De même, je ne m’attendais pas à trouver en Bookchin, présenté comme anarchiste, un rouge aussi peu révolutionnaire, et l’argument n’est pas stupide : à l’examen scrupuleux de n’histoire, nos révolutions européennes n’ont fait que permettre le remplacement d’une classe par une autre.
Et pourtant, il appelle de ses vœux un changement radical. Comment faire ?
Entrons un peu dans le texte, qui développe une idée de révolution par le bas, spontanée, contagieuse, qui surgit, émerge et finit par tapisser le réel…
Qu’est-ce que cette spontanéité ? « c’est un comportement, des sentiments et des pensées libres de contraintes externes, de restrictions imposées. » (p. 54)
(p. 48) Jusque-là, les révolutions n’ont fait que remplacer une domination par une autre, elles n’ont fait que remplacer le règne d’une classe par celui d’une autre. Il faut viser une véritable révolution, non prolétarienne justement, « car elle ne sera plus l’œuvre d’une catégorie particulière de créature de la société bourgeoise, de la morale du travail, de la discipline de l’usine, de la hiérarchie industrielle et de ses valeurs. La révolution sera une révolution du peuple selon la signification authentique de ce mot. » (p. 50)
Son idée phare qui revient souvent : « A notre époque, qui est celle de la révolution finale, généralisée, la technologie, qui a dépassé l’ère de la rareté, rend possible d’établir immédiatement l’intérêt général sur les bases solides de l’abondance matérielle pour tous et de la suppression du travail en tant que malédiction inhérente à la condition humaine. »
Voilà l’une des idées phares de Bookchin, la rareté :
Au-delà de la Rareté
Cet au-delà de la rareté, ce n’est ni l’abondance ni la surconsommation, c’est le stade où les populations n’auraient qu’un moindre besoin de travailler pour répondre à leurs besoins clairement identifiés, comme l’avaient défini les Grecs, eux qui « méprisaient les sociétés ou les individus en proie à des désirs illimités. » (p. 13)
Quand l’aspiration à la liberté devient plus importante que l’aspiration à la justice, c’est mauvais signe.
Selon Bookchin, l’idéologie bourgeoise est aujourd’hui composée d’éléments anciens provenant de la domination, si anciens qu’on les prend parfois à tort pour des constituants de la « nature humaine » : il s’agit des valeurs de la hiérarchie, du sexisme et de l’esprit de sacrifice.

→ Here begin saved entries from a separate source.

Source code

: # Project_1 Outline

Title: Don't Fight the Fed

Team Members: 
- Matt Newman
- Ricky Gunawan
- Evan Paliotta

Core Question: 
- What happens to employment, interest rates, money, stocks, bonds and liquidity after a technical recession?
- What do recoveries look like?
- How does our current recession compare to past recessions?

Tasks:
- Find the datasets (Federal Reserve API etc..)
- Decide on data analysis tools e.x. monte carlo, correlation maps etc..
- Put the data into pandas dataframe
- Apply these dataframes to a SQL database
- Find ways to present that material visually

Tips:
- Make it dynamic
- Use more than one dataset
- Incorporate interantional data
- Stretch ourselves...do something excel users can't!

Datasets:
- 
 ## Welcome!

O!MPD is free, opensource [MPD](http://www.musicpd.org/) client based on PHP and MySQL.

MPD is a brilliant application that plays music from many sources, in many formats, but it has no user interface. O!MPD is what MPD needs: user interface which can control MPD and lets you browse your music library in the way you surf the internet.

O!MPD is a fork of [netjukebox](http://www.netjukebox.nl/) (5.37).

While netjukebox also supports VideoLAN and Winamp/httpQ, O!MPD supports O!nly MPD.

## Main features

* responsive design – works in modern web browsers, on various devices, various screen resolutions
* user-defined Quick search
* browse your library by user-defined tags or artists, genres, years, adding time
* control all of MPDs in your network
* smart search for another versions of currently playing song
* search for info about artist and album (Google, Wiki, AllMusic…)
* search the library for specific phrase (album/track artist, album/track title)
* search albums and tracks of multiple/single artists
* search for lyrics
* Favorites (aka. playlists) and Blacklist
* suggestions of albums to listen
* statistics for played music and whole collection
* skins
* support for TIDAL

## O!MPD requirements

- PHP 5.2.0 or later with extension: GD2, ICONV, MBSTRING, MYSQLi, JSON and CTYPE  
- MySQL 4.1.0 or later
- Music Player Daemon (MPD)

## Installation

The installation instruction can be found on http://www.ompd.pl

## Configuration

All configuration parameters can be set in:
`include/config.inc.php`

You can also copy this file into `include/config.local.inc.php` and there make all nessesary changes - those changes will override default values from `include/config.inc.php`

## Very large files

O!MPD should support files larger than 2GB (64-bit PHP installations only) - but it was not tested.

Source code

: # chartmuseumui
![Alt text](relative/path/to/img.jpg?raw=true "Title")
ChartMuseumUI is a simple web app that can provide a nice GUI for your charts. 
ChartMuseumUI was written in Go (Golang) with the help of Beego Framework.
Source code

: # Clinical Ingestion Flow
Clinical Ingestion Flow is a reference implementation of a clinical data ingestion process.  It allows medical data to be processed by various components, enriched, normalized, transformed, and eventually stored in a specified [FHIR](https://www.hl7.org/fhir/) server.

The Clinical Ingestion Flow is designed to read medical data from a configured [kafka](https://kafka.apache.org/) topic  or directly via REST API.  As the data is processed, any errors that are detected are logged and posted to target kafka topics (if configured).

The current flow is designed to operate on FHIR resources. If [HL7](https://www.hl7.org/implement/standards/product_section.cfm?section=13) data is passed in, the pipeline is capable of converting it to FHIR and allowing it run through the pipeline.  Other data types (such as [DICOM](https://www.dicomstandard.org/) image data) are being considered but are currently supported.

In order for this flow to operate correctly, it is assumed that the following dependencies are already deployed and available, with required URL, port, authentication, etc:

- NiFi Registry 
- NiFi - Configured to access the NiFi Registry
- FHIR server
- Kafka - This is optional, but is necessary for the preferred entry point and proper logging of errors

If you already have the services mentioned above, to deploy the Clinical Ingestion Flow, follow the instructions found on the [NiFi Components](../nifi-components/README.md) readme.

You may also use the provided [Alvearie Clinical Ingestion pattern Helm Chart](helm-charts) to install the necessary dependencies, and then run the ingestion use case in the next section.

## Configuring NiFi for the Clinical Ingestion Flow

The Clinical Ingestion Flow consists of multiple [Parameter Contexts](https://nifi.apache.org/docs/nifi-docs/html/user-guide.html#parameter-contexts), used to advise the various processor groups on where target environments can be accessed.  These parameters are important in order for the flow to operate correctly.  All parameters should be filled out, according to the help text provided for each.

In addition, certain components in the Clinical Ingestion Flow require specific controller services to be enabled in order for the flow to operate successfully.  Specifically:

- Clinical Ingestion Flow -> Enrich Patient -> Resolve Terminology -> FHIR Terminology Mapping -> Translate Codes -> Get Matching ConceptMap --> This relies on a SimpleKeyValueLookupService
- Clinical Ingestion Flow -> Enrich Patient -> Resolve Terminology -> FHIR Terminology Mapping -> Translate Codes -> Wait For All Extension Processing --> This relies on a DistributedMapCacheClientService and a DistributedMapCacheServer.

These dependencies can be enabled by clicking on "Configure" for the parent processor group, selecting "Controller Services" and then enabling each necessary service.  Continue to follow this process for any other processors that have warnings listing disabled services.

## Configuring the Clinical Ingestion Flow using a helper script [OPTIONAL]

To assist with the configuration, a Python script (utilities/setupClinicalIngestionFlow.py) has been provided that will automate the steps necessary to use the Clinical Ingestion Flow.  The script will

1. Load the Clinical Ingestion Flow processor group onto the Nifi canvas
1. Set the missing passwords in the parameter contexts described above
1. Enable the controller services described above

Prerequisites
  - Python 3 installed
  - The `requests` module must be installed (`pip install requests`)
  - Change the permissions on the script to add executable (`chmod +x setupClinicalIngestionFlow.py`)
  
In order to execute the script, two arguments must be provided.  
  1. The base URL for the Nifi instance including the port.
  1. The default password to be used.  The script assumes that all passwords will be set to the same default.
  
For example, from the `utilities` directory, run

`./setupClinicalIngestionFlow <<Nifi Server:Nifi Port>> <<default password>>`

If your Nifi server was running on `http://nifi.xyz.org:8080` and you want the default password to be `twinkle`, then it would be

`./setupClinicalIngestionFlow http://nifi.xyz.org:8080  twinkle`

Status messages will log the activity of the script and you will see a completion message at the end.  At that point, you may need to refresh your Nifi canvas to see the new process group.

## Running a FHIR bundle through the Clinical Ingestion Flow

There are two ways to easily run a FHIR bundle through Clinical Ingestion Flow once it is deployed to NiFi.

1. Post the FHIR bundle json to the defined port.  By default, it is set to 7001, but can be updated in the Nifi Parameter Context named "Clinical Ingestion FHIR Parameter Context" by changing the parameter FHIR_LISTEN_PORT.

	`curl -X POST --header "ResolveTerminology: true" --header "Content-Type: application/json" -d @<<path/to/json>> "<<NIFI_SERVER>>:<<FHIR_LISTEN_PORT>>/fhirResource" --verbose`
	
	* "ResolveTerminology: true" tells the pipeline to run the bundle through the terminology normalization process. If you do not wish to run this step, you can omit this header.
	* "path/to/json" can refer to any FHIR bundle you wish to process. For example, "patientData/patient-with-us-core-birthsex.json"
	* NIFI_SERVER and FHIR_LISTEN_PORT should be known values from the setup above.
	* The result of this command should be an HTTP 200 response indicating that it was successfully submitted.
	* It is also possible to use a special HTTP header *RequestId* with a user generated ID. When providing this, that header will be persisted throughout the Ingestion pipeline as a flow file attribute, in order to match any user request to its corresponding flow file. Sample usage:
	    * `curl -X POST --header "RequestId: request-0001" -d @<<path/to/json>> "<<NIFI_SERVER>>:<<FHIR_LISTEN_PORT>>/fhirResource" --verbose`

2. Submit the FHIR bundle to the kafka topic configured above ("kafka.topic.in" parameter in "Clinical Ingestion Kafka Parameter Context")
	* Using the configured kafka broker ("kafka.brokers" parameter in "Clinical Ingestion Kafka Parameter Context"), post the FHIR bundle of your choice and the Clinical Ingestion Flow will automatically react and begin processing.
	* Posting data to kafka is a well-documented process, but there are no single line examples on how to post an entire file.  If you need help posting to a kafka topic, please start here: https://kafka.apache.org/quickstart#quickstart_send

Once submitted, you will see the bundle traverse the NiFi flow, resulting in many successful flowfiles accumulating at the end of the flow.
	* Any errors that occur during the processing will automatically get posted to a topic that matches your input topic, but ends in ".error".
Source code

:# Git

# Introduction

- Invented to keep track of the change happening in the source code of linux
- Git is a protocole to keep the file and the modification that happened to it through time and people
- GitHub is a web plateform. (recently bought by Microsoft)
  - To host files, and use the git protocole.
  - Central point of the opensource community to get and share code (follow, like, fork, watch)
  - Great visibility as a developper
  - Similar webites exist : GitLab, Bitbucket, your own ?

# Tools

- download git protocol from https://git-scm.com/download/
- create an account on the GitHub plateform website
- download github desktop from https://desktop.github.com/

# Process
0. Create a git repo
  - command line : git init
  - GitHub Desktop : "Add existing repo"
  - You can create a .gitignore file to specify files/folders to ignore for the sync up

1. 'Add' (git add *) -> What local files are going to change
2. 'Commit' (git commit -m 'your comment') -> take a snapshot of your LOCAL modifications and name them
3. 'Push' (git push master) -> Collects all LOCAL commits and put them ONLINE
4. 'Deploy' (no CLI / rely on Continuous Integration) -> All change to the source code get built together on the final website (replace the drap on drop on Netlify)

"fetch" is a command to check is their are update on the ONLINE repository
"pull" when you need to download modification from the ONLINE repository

Je note que ce sont des éléments piliers des religions du Livre ^^
Or ces 3 éléments ne disparaitront pas, ni dans l’instauration d’un état socialiste ou même ouvrier, ni dans une révolution réformatrice.
Alors qui sont les bourgeois ? « Quiconque vit dans une société bourgeoise a des « origines bourgeoises », qu’il soit ouvrier ou étudiant, jeune ou vieux, noir ou blanc. Dans quelle mesure on devient un bourgeois, cela dépend exclusivement de ce qu’on accepte de la société bourgeoise. Dès lors que les jeunes rejettent la consommation, la morale du travail, la hiérarchie et l’autorité, ils sont plus prolétariens que le prolétariat. » (p. 39)
On l’aura compris, la bourgeoisie et l’ordre bourgeois, c’est l’acceptation, voire la vénération de la hiérarchie.
Pouvons-nous sortir de l’ordre bourgeois ?
Pour Bookchin, nous assistons à une nouvelle ère des Lumières, un Eclairement « qui met en question non seulement l’autorité des institutions et des valeurs établies mais l’autorité en tant que telle (…) cet éclairement « décompose lentement la famille patriarcale, l’école en tant que système de socialisation répressive, l’institution de l’Etat et la hiérarchie de l’usine. » (p. 51)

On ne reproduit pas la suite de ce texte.